TASK PROMPT: Output exactly the lines below, starting with the line that has "- Files versioned" and going on through the line that has "queried (i.e. the", both included, and no other lines.
BEGIN EXCERPTED DATA
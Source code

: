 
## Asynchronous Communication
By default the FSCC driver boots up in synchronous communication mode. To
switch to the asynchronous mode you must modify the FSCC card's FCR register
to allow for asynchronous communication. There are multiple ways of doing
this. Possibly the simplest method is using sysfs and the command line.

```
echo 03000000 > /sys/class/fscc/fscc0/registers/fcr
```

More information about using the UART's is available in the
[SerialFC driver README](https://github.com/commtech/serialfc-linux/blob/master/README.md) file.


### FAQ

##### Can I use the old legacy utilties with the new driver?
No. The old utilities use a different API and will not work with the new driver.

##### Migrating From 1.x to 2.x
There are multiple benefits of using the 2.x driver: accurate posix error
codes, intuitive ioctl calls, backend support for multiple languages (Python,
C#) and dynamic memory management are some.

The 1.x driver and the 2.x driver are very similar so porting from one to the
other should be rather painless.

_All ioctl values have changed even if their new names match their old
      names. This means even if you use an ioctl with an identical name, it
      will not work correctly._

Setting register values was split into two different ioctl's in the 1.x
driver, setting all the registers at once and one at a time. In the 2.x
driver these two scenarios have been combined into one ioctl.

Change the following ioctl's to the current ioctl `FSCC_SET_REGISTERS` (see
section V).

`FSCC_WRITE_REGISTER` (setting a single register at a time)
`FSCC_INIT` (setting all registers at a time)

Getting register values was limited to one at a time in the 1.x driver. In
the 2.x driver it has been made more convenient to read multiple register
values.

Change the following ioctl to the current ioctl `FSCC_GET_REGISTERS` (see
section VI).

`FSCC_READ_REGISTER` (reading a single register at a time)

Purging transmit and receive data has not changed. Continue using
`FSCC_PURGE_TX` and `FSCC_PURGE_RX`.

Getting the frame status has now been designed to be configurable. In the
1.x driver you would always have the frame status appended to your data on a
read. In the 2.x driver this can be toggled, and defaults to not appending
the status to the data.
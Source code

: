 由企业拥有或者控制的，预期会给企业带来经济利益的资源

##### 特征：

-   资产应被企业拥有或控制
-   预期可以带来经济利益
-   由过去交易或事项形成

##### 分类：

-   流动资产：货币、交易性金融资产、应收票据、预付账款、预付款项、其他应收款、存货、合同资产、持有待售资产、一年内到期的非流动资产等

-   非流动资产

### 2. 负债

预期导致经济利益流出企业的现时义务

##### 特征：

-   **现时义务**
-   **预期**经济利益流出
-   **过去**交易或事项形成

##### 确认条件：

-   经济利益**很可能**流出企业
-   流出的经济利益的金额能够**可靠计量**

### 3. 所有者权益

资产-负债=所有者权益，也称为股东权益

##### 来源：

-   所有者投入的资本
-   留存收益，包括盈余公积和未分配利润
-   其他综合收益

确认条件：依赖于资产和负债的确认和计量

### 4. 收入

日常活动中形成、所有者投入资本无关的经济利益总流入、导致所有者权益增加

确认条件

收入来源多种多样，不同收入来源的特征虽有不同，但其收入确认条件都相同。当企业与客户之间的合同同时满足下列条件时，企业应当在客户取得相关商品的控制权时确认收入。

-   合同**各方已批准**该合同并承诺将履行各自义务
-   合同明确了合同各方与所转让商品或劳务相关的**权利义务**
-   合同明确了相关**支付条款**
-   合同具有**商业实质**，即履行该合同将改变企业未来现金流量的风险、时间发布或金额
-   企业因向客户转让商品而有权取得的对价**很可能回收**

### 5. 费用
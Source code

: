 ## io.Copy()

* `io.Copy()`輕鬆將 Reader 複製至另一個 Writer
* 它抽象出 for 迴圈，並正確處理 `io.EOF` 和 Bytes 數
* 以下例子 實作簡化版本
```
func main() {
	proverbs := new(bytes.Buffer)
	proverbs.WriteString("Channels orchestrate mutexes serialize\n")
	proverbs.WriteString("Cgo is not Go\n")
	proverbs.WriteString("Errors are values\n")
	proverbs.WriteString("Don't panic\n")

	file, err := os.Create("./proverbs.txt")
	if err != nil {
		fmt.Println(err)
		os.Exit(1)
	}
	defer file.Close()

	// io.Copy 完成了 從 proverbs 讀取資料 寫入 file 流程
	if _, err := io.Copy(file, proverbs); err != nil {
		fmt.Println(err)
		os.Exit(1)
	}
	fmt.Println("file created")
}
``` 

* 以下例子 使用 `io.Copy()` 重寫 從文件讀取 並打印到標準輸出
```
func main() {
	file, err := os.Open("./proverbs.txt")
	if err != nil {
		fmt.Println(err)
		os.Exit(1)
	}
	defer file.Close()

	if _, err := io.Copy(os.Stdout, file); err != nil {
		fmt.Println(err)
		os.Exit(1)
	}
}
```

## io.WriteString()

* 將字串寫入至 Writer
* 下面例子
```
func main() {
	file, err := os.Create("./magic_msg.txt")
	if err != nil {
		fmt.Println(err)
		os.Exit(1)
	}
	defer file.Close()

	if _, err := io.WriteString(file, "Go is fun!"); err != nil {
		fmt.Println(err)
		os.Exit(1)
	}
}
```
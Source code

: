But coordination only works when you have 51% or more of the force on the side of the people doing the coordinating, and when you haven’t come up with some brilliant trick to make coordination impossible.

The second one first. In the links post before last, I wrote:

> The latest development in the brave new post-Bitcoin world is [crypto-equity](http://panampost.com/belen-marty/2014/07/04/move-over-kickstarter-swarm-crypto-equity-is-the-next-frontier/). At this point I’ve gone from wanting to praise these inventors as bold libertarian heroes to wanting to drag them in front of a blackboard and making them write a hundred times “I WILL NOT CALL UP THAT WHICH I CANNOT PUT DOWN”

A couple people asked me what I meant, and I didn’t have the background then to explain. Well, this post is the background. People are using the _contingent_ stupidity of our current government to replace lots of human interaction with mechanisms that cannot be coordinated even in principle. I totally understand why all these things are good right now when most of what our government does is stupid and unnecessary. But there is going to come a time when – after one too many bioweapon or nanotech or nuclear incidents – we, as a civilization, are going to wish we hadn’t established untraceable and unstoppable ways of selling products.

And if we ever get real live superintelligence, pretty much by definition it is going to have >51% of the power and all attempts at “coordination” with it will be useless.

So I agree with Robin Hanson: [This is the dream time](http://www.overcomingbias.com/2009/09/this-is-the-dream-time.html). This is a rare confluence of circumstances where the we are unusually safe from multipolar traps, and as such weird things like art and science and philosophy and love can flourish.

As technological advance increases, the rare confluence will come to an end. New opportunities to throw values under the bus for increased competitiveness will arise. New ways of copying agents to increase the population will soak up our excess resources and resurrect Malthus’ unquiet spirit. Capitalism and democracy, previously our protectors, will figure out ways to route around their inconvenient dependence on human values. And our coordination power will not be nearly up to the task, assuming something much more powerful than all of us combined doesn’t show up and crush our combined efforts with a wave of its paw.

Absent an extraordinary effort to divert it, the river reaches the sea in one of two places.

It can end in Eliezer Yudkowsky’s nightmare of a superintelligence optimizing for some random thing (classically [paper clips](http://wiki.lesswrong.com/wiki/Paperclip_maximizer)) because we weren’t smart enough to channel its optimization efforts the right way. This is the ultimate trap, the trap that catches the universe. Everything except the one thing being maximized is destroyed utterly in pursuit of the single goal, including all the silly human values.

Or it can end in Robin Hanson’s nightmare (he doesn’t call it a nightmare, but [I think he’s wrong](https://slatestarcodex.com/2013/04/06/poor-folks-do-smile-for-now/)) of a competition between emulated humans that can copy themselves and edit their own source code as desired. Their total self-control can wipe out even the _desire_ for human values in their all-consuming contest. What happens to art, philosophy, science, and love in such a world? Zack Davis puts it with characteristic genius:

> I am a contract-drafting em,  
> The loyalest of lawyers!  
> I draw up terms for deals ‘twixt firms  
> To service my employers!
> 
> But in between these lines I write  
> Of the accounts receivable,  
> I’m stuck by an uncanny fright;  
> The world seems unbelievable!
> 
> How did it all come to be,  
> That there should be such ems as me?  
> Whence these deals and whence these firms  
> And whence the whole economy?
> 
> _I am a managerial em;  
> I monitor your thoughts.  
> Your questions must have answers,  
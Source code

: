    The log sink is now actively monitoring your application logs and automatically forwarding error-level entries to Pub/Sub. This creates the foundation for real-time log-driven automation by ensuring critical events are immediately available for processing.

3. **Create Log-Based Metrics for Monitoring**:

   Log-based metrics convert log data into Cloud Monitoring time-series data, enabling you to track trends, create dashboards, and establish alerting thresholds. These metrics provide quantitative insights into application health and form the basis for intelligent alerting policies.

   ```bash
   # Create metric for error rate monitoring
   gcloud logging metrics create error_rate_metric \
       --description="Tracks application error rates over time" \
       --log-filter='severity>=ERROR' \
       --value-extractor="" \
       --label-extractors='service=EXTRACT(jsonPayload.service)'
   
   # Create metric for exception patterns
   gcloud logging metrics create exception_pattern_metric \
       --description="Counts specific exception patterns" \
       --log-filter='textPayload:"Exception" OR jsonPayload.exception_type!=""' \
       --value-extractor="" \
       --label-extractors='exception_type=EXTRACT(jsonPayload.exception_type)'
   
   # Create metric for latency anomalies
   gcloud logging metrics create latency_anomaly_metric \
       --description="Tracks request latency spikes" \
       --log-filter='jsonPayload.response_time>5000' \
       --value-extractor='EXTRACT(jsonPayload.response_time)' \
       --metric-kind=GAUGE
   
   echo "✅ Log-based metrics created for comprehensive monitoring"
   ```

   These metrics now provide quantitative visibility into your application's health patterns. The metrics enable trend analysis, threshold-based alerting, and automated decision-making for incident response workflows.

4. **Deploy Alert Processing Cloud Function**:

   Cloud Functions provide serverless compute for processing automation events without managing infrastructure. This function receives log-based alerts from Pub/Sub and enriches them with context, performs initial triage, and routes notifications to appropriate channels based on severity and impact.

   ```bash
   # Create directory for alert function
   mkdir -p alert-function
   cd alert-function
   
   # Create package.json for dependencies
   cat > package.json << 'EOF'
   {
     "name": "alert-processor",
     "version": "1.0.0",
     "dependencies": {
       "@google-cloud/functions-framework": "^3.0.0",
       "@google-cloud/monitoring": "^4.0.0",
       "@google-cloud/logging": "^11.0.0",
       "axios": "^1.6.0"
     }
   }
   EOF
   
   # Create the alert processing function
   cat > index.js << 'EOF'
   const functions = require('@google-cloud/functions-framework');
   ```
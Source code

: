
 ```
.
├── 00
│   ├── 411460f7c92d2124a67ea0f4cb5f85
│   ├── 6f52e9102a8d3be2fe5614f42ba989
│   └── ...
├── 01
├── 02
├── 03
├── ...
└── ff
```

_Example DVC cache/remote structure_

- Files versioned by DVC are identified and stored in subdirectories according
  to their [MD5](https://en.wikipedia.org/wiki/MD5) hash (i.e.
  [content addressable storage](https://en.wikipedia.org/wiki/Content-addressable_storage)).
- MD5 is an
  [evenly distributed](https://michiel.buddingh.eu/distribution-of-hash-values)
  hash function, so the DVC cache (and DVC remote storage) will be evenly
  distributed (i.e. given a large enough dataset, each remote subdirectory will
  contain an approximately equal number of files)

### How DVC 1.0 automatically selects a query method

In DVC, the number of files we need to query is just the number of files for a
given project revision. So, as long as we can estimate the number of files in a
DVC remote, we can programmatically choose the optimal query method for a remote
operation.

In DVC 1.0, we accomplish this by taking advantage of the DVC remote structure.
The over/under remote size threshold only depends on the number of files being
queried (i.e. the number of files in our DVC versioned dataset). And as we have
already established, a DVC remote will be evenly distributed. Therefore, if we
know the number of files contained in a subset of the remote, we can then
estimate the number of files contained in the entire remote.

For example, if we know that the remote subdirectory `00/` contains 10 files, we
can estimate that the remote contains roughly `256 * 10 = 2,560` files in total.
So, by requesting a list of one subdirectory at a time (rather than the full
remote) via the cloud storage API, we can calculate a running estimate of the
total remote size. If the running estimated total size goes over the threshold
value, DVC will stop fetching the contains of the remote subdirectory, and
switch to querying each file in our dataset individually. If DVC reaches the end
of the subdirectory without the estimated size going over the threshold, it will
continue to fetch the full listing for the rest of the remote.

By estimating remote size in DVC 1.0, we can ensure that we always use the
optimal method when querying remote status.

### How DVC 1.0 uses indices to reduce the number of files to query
END EXCERPTED DATA
SOLVED EXERCISE:
- Files versioned by DVC are identified and stored in subdirectories according
  to their [MD5](https://en.wikipedia.org/wiki/MD5) hash (i.e.
  [content addressable storage](https://en.wikipedia.org/wiki/Content-addressable_storage)).
- MD5 is an
  [evenly distributed](https://michiel.buddingh.eu/distribution-of-hash-values)
  hash function, so the DVC cache (and DVC remote storage) will be evenly
  distributed (i.e. given a large enough dataset, each remote subdirectory will
  contain an approximately equal number of files)

### How DVC 1.0 automatically selects a query method

In DVC, the number of files we need to query is just the number of files for a
given project revision. So, as long as we can estimate the number of files in a
DVC remote, we can programmatically choose the optimal query method for a remote
operation.

In DVC 1.0, we accomplish this by taking advantage of the DVC remote structure.
The over/under remote size threshold only depends on the number of files being
queried (i.e. the number of files in our DVC versioned dataset). And as we have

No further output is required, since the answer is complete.